7298,19401,30,1,2,107,177,1,2,119,0,2.7,1,0,0,0
7299,10446,42,1,2,96,551,1,2,76,0,1.9,2,3,2,1
7300,13219,51,1,0,151,165,1,0,190,1,0.9,0,0,2,1
7301,15349,29,0,0,195,287,1,2,161,1,3.4,1,1,0,1


In [6]:
# Plot the distribuition of a column
def plot_distribution(df, column):
    # Calculate value counts
    value_counts = df[column].value_counts()

    # Create a figure with two subplots
    fig, (ax1, ax2) = plt.subplots(1, 2, figsize=(16, 6))

    # Bar plot on the first subplot
    sns.barplot(x=value_counts.index, y=value_counts.values, palette="viridis", ax=ax1)
    ax1.set_xlabel(column, fontsize=12)
    ax1.set_ylabel('Count', fontsize=12)
    ax1.set_xticklabels(ax1.get_xticklabels(), rotation=45, ha='right', fontsize=10)

    # Add data labels above each bar
    for index, value in enumerate(value_counts):
        ax1.text(index, value, str(value), ha='center', va='bottom', fontsize=10)
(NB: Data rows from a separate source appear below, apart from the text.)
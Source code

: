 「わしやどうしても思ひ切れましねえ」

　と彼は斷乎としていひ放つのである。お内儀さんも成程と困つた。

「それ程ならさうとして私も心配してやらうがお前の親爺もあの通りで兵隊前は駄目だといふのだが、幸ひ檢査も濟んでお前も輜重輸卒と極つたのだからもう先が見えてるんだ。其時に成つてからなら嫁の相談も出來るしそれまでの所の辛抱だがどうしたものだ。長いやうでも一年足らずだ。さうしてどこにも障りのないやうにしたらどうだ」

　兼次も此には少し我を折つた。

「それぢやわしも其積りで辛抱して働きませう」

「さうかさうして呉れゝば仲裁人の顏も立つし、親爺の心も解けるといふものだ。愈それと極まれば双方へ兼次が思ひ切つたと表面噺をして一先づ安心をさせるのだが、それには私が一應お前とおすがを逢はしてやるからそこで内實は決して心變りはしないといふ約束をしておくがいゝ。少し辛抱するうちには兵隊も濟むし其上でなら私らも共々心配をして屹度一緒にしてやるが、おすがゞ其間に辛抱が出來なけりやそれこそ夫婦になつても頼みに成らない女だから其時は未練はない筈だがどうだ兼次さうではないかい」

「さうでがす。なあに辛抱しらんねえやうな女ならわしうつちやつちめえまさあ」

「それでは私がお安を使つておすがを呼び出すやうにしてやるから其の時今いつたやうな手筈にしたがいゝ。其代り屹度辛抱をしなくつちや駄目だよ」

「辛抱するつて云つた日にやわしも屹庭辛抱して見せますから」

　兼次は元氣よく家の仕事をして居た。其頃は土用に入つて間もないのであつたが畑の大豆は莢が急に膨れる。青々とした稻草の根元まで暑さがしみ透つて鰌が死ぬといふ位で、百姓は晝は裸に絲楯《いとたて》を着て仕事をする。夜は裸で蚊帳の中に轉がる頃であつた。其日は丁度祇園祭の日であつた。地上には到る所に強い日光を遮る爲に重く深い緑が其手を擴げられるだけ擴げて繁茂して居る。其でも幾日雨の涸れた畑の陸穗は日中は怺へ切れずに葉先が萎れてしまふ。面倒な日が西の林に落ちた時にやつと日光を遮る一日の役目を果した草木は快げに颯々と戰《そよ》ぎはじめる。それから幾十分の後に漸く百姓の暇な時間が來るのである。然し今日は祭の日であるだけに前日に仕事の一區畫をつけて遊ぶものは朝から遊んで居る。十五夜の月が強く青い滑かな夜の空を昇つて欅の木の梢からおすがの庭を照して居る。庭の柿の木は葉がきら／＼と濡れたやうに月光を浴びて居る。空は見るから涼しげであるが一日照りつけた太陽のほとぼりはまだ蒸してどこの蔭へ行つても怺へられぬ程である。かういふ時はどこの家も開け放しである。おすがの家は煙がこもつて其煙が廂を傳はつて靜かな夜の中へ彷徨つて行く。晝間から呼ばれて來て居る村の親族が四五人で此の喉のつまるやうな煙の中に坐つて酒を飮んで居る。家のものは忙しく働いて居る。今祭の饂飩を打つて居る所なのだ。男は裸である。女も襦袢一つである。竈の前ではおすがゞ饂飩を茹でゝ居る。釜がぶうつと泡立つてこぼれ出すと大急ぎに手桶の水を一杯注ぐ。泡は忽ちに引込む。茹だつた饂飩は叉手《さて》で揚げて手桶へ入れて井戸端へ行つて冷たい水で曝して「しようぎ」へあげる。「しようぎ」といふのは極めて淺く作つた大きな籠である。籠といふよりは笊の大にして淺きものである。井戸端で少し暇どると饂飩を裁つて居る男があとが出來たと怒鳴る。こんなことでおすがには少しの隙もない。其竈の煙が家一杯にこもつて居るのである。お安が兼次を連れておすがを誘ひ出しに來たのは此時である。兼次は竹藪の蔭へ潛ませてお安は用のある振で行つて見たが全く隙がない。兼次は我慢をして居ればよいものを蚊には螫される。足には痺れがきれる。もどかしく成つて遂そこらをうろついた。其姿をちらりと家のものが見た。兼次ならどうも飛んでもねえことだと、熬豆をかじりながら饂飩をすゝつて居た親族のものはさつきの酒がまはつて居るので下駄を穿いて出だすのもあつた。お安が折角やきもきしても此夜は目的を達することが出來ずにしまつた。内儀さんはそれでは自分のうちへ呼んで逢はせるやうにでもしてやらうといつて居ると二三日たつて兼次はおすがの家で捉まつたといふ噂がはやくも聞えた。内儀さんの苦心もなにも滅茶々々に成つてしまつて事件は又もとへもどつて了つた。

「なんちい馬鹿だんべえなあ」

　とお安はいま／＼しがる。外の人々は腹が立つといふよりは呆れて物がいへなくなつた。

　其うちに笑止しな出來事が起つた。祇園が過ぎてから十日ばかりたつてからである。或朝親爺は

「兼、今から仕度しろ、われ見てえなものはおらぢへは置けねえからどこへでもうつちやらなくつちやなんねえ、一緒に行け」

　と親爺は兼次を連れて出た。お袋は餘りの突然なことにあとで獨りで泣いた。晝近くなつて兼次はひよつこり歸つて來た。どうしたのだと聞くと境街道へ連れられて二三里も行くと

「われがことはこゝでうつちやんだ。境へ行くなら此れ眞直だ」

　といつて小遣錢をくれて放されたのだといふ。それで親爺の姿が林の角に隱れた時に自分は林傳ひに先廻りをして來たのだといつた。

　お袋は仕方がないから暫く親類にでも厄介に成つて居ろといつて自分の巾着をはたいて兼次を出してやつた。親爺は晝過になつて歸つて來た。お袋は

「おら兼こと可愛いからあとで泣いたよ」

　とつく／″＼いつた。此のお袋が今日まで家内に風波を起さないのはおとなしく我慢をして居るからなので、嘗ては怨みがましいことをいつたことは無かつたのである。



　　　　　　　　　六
    # Pie plot on the second subplot
    ax2.pie(value_counts, labels=value_counts.index, autopct='%1.1f%%', colors=sns.color_palette("viridis", len(value_counts)))
    ax2.axis('equal')

    # Main title for the figure
    fig.suptitle(f'Comparison of {column} Distribution in Train Dataset', fontsize=18)
    
    # Adjust layout and display the figure
    plt.tight_layout()
    plt.show()

In [7]:
# Plot a histogram of a column with the amount of column for each obesity result
def plot_histograms_and_density(dataframe, column):
    fig, ax = plt.subplots(figsize=(16, 4))
    fig = sns.histplot(data=dataframe, x=column, hue="target", bins=50, kde=True)
    plt.ylim(0,500)
    plt.show()

In [8]:
# plot the histograms of the continuous columns
for column in continuous_vars:
    plot_histograms_and_density(train, column)

NameError: name 'continuous_vars' is not defined

In [10]:
# Get the data set ready
X = train.drop(columns=['target', 'id'])
y = train['target']
test = test.drop(columns=['id'])

In [11]:
# Split the training data into train and test sets
X_train, X_test, y_train, y_test = train_test_split(X, y, test_size=0.2, random_state=42)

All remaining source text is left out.